Le mausolée du saint Sekou Amadou dynamité vers Mopti
Adam Thiam chroniqueur et éditorialiste du Républicain
La main de Hamadoun Kouffa?
Une attaque consternante! C’est ce que disent plusieurs de nos interlocuteurs sur la destruction du mausolée d’une des plus grandes références religieuses et politiques de la région à laquelle Barth et Caillié ont consacré de longues pages dans leurs écrits au XIXè siècle. Naturellement qui a pu faire ça est une question qui trotte dans les têtes. Des cercles religieux y voient la signature de Hamadoun Kouffa. Ce prêcheur à succès de la région de Mopti avait été introduit le 10 janvier à Konna comme l’imam de cette ville. Un imamat qui sera de courte durée puisque Konna sera repris aux jihadistes par l’Opération Serval. Kouffa a rencontre Iyad ag Ali dans la dawa, obédience pakistanaise -donc fondamentaliste- qui s’est très vite implantée dans la région de Mopti à la fin des années 1990. Il a rejoint Ansardine à Tombouctou en 2012 et gage de sa forte amitié avec le jihadiste touareg, Kouffa vivrait aujourd’hui dans l’Adrar où sa femme l’a rejoint. Mi avril, une belle Toyota 4X4 s’est garée à Sirakorola à une trentaine de minutes et sous les yeux ébahis de la population, elle a embarqué l’épouse du prêcheur peul et ses bagages. Il reste deux questions; pourquoi le fondateur présumé du Mouvement pour la Renaissance du Macina ferait ça et ce monsieur donné pour mort vit-il vraiment?
Rigorisme salafiste
Pour la deuxième question, nombre de pistes semblent être des preuves de vie pour Hamadoun Kouffa.
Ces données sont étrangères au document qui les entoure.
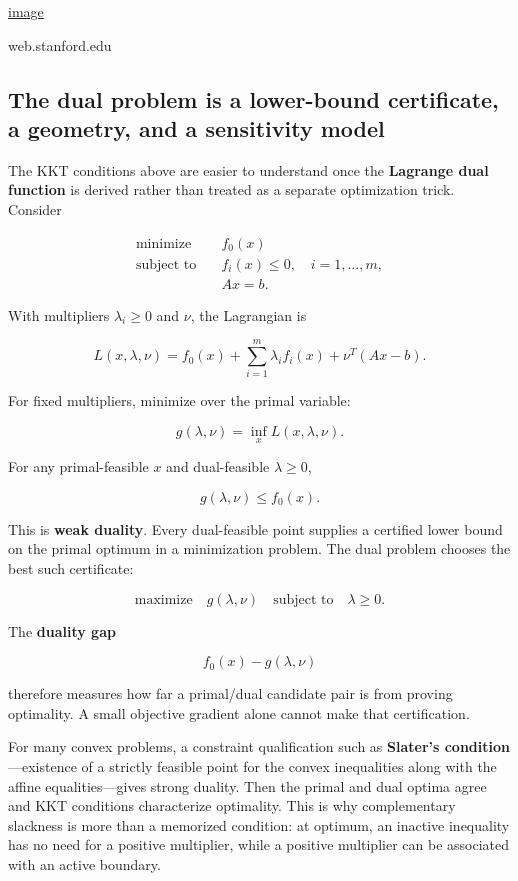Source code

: \href{https://www.google.com/s2/favicons?domain=https://web.stanford.edu&sz=32}{image}

web.stanford.edu

\subsection{The dual problem is a lower-bound certificate, a geometry, and a sensitivity model}\label{02-foundations-ii-ch026-the-dual-problem-is-a-lower-bound-certificate-a-geometry-and-a-sensitivity-model}

The KKT conditions above are easier to understand once the \textbf{Lagrange dual function} is derived rather than treated as a separate optimization trick. Consider

\[
\begin{aligned}
\text{minimize}\quad & f_0(x)\\
\text{subject to}\quad & f_i(x)\le 0,\quad i=1,\ldots,m,\\
& Ax=b.
\end{aligned}
\]

With multipliers \(\lambda_i\ge0\) and \(\nu\), the Lagrangian is

\[
L(x,\lambda,\nu)
=
f_0(x)
+
\sum_{i=1}^{m}\lambda_i f_i(x)
+
\nu^T(Ax-b).
\]

For fixed multipliers, minimize over the primal variable:

\[
g(\lambda,\nu)
=
\inf_x L(x,\lambda,\nu).
\]

For any primal-feasible \(x\) and dual-feasible \(\lambda\ge0\),

\[
g(\lambda,\nu)
\le
f_0(x).
\]

This is \textbf{weak duality}. Every dual-feasible point supplies a certified lower bound on the primal optimum in a minimization problem. The dual problem chooses the best such certificate:

\[
\text{maximize}\quad g(\lambda,\nu)
\quad
\text{subject to}\quad \lambda\ge0.
\]

The \textbf{duality gap}

\[
f_0(x)-g(\lambda,\nu)
\]

therefore measures how far a primal/dual candidate pair is from proving optimality. A small objective gradient alone cannot make that certification.

For many convex problems, a constraint qualification such as \textbf{Slater's condition}---existence of a strictly feasible point for the convex inequalities along with the affine equalities---gives strong duality. Then the primal and dual optima agree and KKT conditions characterize optimality. This is why complementary slackness is more than a memorized condition: at optimum, an inactive inequality has no need for a positive multiplier, while a positive multiplier can be associated with an active boundary.

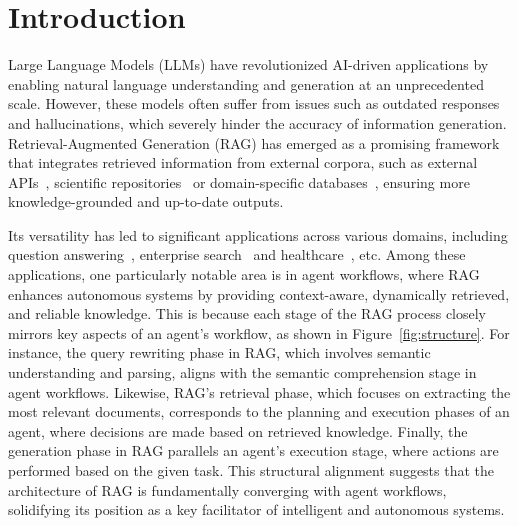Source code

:\section{Introduction}
Large Language Models (LLMs) have revolutionized AI-driven applications by enabling natural language understanding and generation at an unprecedented scale. However, these models often suffer from issues such as outdated responses and hallucinations, which severely hinder the accuracy of information generation. 
Retrieval-Augmented Generation (RAG) has emerged as a promising framework that integrates retrieved information from external corpora, such as external APIs~\cite{google,bing}, scientific repositories~\cite{arxiv,pubmed} or domain-specific databases~\cite{amazon_dataset, espn_dataset}, ensuring more knowledge-grounded and up-to-date outputs. 

Its versatility has led to significant applications across various domains, including question answering~\cite{siriwardhana2023improving}, enterprise search~\cite{bulfamante2023generative} and healthcare~\cite{wu2024medical}, etc. Among these applications, one particularly notable area is in agent workflows, where RAG enhances autonomous systems by providing context-aware, dynamically retrieved, and reliable knowledge. This is because each stage of the RAG process closely mirrors key aspects of an agent’s workflow, as shown in Figure~\ref{fig:structure}. For instance, the query rewriting phase in RAG, which involves semantic understanding and parsing, aligns with the semantic comprehension stage in agent workflows. Likewise, RAG’s retrieval phase, which focuses on extracting the most relevant documents, corresponds to the planning and execution phases of an agent, where decisions are made based on retrieved knowledge. Finally, the generation phase in RAG parallels an agent’s execution stage, where actions are performed based on the given task. This structural alignment suggests that the architecture of RAG is fundamentally converging with agent workflows, solidifying its position as a key facilitator of intelligent and autonomous systems.

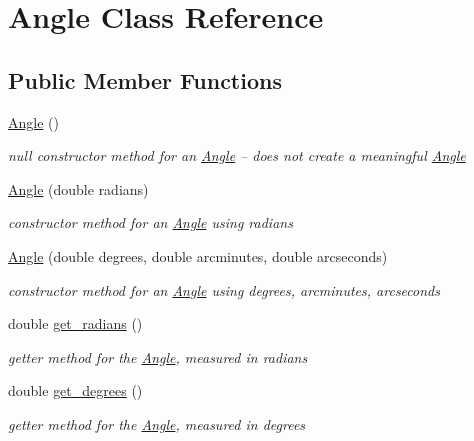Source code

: \hypertarget{classAngle}{}\section{Angle Class Reference}
\label{classAngle}
\subsection*{Public Member Functions}
\begin{DoxyCompactItemize}
\item 
\mbox{\label{classAngle_aca3c6e1519b40835d31736430ca082a9}} 
\mbox{\hyperlink{classAngle_aca3c6e1519b40835d31736430ca082a9}{Angle}} ()
\begin{DoxyCompactList}\small\item\em null constructor method for an \mbox{\hyperlink{classAngle}{Angle}} -- does not create a meaningful \mbox{\hyperlink{classAngle}{Angle}} \end{DoxyCompactList}\item 
\mbox{\hyperlink{classAngle_a0c77cde78d872c2353b7b583e5928230}{Angle}} (double radians)
\begin{DoxyCompactList}\small\item\em constructor method for an \mbox{\hyperlink{classAngle}{Angle}} using radians \end{DoxyCompactList}\item 
\mbox{\hyperlink{classAngle_aaddbbb2df503cad123ceec60df3778d7}{Angle}} (double degrees, double arcminutes, double arcseconds)
\begin{DoxyCompactList}\small\item\em constructor method for an \mbox{\hyperlink{classAngle}{Angle}} using degrees, arcminutes, arcseconds \end{DoxyCompactList}\item 
double \mbox{\hyperlink{classAngle_af8f8715184904ea14d1e951be1f8d60c}{get\+\_\+radians}} ()
\begin{DoxyCompactList}\small\item\em getter method for the \mbox{\hyperlink{classAngle}{Angle}}, measured in radians \end{DoxyCompactList}\item 
double \mbox{\hyperlink{classAngle_a592d871a119dd6470e3af13e76debb07}{get\+\_\+degrees}} ()
\begin{DoxyCompactList}\small\item\em getter method for the \mbox{\hyperlink{classAngle}{Angle}}, measured in degrees \end{DoxyCompactList}\item 

\end{DoxyCompactItemize}
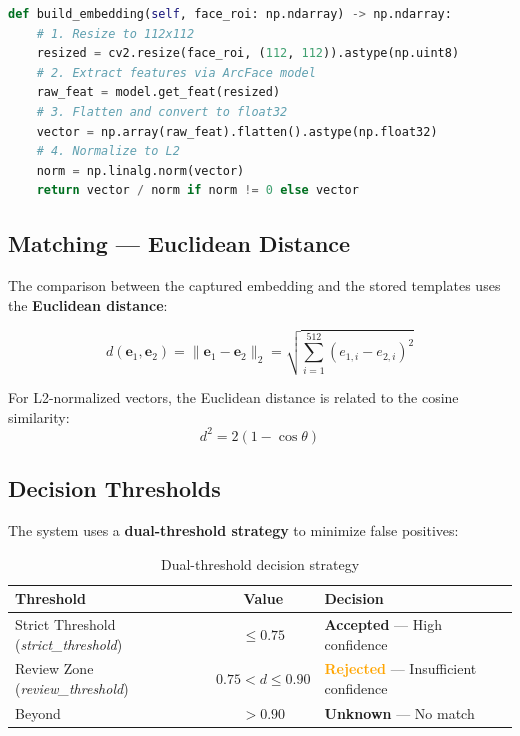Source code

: \begin{lstlisting}[language=Python, caption={Building an ArcFace embedding}]
def build_embedding(self, face_roi: np.ndarray) -> np.ndarray:
    # 1. Resize to 112x112
    resized = cv2.resize(face_roi, (112, 112)).astype(np.uint8)
    # 2. Extract features via ArcFace model
    raw_feat = model.get_feat(resized)
    # 3. Flatten and convert to float32
    vector = np.array(raw_feat).flatten().astype(np.float32)
    # 4. Normalize to L2
    norm = np.linalg.norm(vector)
    return vector / norm if norm != 0 else vector
\end{lstlisting}

\subsection{Matching — Euclidean Distance}

The comparison between the captured embedding and the stored templates uses the \textbf{Euclidean distance}:

\begin{equation}
    d(\mathbf{e}_1, \mathbf{e}_2) = \|\mathbf{e}_1 - \mathbf{e}_2\|_2 = \sqrt{\sum_{i=1}^{512} (e_{1,i} - e_{2,i})^2}
\end{equation}

For L2-normalized vectors, the Euclidean distance is related to the cosine similarity:
\begin{equation}
    d^2 = 2(1 - \cos\theta)
\end{equation}

\subsection{Decision Thresholds}

The system uses a \textbf{dual-threshold strategy} to minimize false positives:

\begin{table}[H]
    \centering
    \begin{tabular}{lcl}
        \toprule
        \textbf{Threshold} & \textbf{Value} & \textbf{Decision} \\
        \midrule
        Strict Threshold (\textit{strict\_threshold}) & $\leq 0.75$ & \textcolor{accentgreen}{\textbf{Accepted}} — High confidence \\
        Review Zone (\textit{review\_threshold}) & $0.75 < d \leq 0.90$ & \textcolor{orange}{\textbf{Rejected}} — Insufficient confidence \\
        Beyond & $> 0.90$ & \textcolor{accentred}{\textbf{Unknown}} — No match \\
        \bottomrule
    \end{tabular}
    \caption{Dual-threshold decision strategy}
\end{table}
A Konna où on dit qu’il a succombé aux frappes françaises, personne n’aurait identifié son corps. Ce qui ne veut pas dire grande chose, car il aurait pu être parmi les dizaines de corps calcinés par l’aviation française et enterrés subrepticement. Mais il se trouve que plusieurs témoignages, après la bataille de Konna, le donnaient pour rescapé. Il aurait, selon des récits dignes de foi, séjourné à Mopti dans sa fuite vers le Burkina. Les sources sécuritaires de la région le donnent plus vivant que mort. Plusieurs attaques dans la région de Mopti ces derniers mois lui ont été prêtées. « Lui et Iyad se voient encore et se sont rencontrés récemment » croit savoir une source avertie sur les mouvements des jihadistes. Que l’on croit mordicus qu’il a été rejoint par son épouse en avril finit de convaincre ceux pour qui le prêcheur peul est en vie. Maintenant pourquoi s’attaquerait-il au mausolée de Sekou Amadou au point de devenir irréversiblement impopulaire dans le Macina, entité dont il passe pour professer la renaissance? Réponses simples: d’abord, un salafiste refuse tout ce qui peut amener l’idolâtrie et les pèlerinages autre que celui à la Mecque. Ensuite, les prêches majeurs de Kouffa dénoncent les descendants de Sekou Amadou qui pour lui ne méritent pas le respect que leur vouent les populations. Il y a également que par le passé le prêcheur controversé n’a eu de cessede pointer ce qu’il considère comme des hérésies de l’époque de Sekou Amadou. Enfin, on ne peut pas rêver de meilleure publicité que de s’en prendre à un vestige aussi symbolique de cette époque que le mausolée de Sekou Amadou lui-même. Le coup n’aura pas la portée médiatique des marteaux de Tombouctou en 2012. Mais il aura fait saigner le coeur de toute une région. Et pour les jihadistes, ce n’est pas un mince butin.